I gave one of those sideways looks I reserve for people who I think are obviously trying to mock me. And then, recognizing the source for what it was I deduced the answer. "You mean Risk."

"Ya! That's it!" I tried to stay encouraging after that, knowing full well that unless I devoted some serious coaching, my cousin was going to get lost in the gap. We actually discussed this briefly. I'm not sure there is a mid way step between Risk and actual strategy games. And certainly not much of a bridge between this and table top war games. I gave him the usual warnings about cost and time, something a game like WH demands a great deal of. I briefly considered sending him a set of alternate rules for the pieces of Risk. I think I may buy him a copy of Settlers of Cattan.

What you could do, to take Risk to the next level, and yet probably not change it so much that anyone who played before didn't understand, is make a supply change and a combat change. The supply rules for Risk are messed up. Ignore the cards, or at least use them limitedly. Like they always represent 21 points when cashed in. The new sets have three kinds of pieces (at least, the last set I bought did) intended to represent 1, 5 and 10 armies. Forget that, it's dumb (simplistic is what I mean, but I want to be inflammatory). If you're going to play like that you may as well invest in a set of stock six sided dice and roll them for an hour or two. Whoever rolls the most 6s wins.

The infantry units are 1 unit of infantry and they work just like you're used to. Each one you commit to battle is a d6 for you to roll and they cost 1 point for you to buy. They're the least expensive and have the best all around chance in combat.

The cavalry units are 1 unit of cavalry. They cost 2 points each, but they roll a d8 when attacking someone else's country. When some one attacks your cavalry they roll a d6, like infantry. If it's your turn your cavalry roll d8, if its not your turn they roll d6 is probably the easiest way to see it.

The cannon units are 1 battery of artillery. They cost 2 points each, and only roll a d4 when they are attacking. However, artillery is a support piece. If the artillery piece is not alone then each of your die receives a +1. Artillery by itself, not so effective. Artillery used as part of combined arms...

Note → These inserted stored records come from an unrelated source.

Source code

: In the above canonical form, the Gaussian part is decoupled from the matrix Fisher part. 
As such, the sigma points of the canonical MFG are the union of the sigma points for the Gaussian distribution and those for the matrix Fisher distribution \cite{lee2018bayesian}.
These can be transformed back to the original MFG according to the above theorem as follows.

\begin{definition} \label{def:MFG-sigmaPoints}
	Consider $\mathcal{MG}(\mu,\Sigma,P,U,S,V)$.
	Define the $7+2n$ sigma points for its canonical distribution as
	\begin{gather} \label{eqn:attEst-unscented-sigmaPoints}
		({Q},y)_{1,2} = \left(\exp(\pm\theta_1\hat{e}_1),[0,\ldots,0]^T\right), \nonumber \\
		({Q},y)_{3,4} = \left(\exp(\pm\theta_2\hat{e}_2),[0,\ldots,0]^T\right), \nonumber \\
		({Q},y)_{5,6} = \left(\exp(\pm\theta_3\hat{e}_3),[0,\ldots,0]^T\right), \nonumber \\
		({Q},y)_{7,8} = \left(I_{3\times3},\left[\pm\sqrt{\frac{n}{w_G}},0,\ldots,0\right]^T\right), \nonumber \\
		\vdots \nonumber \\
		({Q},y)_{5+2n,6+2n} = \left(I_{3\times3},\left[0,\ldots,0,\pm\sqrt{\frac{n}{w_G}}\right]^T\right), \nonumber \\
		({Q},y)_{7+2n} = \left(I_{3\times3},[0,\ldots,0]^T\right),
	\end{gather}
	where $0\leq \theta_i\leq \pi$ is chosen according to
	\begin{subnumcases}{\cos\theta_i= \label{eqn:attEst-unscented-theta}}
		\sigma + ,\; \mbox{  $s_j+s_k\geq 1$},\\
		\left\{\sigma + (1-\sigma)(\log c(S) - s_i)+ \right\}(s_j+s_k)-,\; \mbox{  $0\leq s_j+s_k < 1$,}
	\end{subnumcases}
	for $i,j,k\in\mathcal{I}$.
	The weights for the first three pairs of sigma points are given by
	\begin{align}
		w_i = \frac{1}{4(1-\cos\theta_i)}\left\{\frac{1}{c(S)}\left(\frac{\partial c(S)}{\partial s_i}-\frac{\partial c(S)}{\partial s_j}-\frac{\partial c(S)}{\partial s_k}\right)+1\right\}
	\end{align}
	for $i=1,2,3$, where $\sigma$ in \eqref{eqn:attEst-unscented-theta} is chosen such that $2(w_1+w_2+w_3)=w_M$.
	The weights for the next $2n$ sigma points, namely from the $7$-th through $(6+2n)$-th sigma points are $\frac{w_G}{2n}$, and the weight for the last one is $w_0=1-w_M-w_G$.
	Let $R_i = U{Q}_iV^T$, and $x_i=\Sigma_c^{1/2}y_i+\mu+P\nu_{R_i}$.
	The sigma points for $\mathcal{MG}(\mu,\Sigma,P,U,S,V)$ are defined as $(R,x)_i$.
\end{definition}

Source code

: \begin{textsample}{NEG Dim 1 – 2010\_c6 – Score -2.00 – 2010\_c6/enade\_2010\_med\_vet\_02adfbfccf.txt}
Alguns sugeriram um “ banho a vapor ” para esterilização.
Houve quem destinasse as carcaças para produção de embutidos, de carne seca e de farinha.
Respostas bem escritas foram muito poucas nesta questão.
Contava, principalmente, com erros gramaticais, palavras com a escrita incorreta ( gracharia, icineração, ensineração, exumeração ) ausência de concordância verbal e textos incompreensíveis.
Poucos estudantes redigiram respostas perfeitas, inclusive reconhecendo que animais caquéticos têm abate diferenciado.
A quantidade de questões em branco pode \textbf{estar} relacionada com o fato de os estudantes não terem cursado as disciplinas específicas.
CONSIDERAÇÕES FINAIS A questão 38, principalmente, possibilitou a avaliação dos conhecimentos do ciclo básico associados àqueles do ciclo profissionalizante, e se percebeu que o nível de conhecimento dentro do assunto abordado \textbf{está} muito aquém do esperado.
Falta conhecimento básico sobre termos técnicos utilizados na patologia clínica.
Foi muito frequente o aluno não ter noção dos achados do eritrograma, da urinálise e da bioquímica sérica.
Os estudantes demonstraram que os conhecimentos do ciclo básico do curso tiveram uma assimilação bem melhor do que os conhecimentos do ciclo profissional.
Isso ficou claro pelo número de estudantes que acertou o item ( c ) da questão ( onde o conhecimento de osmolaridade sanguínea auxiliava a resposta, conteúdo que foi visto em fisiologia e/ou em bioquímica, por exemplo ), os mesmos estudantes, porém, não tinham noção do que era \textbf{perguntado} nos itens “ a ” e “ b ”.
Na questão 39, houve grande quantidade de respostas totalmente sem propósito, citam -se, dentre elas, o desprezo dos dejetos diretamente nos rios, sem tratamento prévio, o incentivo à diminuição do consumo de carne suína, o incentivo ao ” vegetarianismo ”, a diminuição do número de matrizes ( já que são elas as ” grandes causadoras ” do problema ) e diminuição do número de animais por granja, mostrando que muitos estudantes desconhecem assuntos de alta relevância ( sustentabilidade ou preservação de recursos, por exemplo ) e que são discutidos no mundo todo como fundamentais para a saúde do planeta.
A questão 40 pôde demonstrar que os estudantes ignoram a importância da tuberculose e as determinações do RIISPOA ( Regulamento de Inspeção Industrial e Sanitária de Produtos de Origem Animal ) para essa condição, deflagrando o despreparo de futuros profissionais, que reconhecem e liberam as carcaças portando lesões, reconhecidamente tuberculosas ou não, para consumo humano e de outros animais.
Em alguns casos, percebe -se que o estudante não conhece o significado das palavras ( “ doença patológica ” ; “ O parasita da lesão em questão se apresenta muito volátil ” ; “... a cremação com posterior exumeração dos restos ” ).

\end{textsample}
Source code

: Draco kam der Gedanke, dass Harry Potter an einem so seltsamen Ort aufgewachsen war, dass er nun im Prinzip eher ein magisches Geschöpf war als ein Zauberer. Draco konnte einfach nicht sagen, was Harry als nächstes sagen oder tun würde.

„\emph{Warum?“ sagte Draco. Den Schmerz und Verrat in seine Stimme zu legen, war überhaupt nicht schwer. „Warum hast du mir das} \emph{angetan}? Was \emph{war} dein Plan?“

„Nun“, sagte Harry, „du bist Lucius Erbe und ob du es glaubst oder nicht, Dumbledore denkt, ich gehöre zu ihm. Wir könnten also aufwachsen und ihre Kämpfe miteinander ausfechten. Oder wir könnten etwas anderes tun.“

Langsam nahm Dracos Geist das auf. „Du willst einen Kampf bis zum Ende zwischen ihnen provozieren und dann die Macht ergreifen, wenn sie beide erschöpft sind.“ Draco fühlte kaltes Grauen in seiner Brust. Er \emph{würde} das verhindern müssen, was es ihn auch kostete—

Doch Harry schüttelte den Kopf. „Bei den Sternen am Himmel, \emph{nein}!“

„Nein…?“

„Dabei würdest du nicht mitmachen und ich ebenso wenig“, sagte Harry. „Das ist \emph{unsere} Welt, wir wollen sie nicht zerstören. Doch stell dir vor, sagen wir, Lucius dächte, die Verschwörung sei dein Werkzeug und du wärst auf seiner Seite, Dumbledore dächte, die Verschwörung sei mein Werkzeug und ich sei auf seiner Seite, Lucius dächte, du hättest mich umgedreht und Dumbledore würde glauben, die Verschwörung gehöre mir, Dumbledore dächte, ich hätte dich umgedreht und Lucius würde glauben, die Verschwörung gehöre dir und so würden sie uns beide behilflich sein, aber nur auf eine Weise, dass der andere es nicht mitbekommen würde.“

Leave everything else the same. Instead of the numbers for sets and normal supply and continent bonus being ARMIES, they are points you spend on Infantry or Cavalry or Artillery.
I really need to try that out.

World in Conflict - When I can get out from under the thumb of the gorilla, this game rocks. I also gave the single player demo of Crysis a shot, in spite of being disappointed with the multi player beta, and have to say I did it a disservice. I will be picking it up. I also have a taste for Hellgate London, but that's lower on my list. I have the demo of Call of Duty 4 for the PC, but need to evade the gorilla to get it installed. I did get Guitar Hero III for the 360, but as my 360 is being monopolized for watching House, MD just now, I'm not getting to use it much.

1 comment:

David said...

By Warhammer do you mean Warhammer or 40K? If they want to transition from Risk to Warhammer, they could always try Battle Masters first.
Otherwise what about the Axis and Allies miniature game?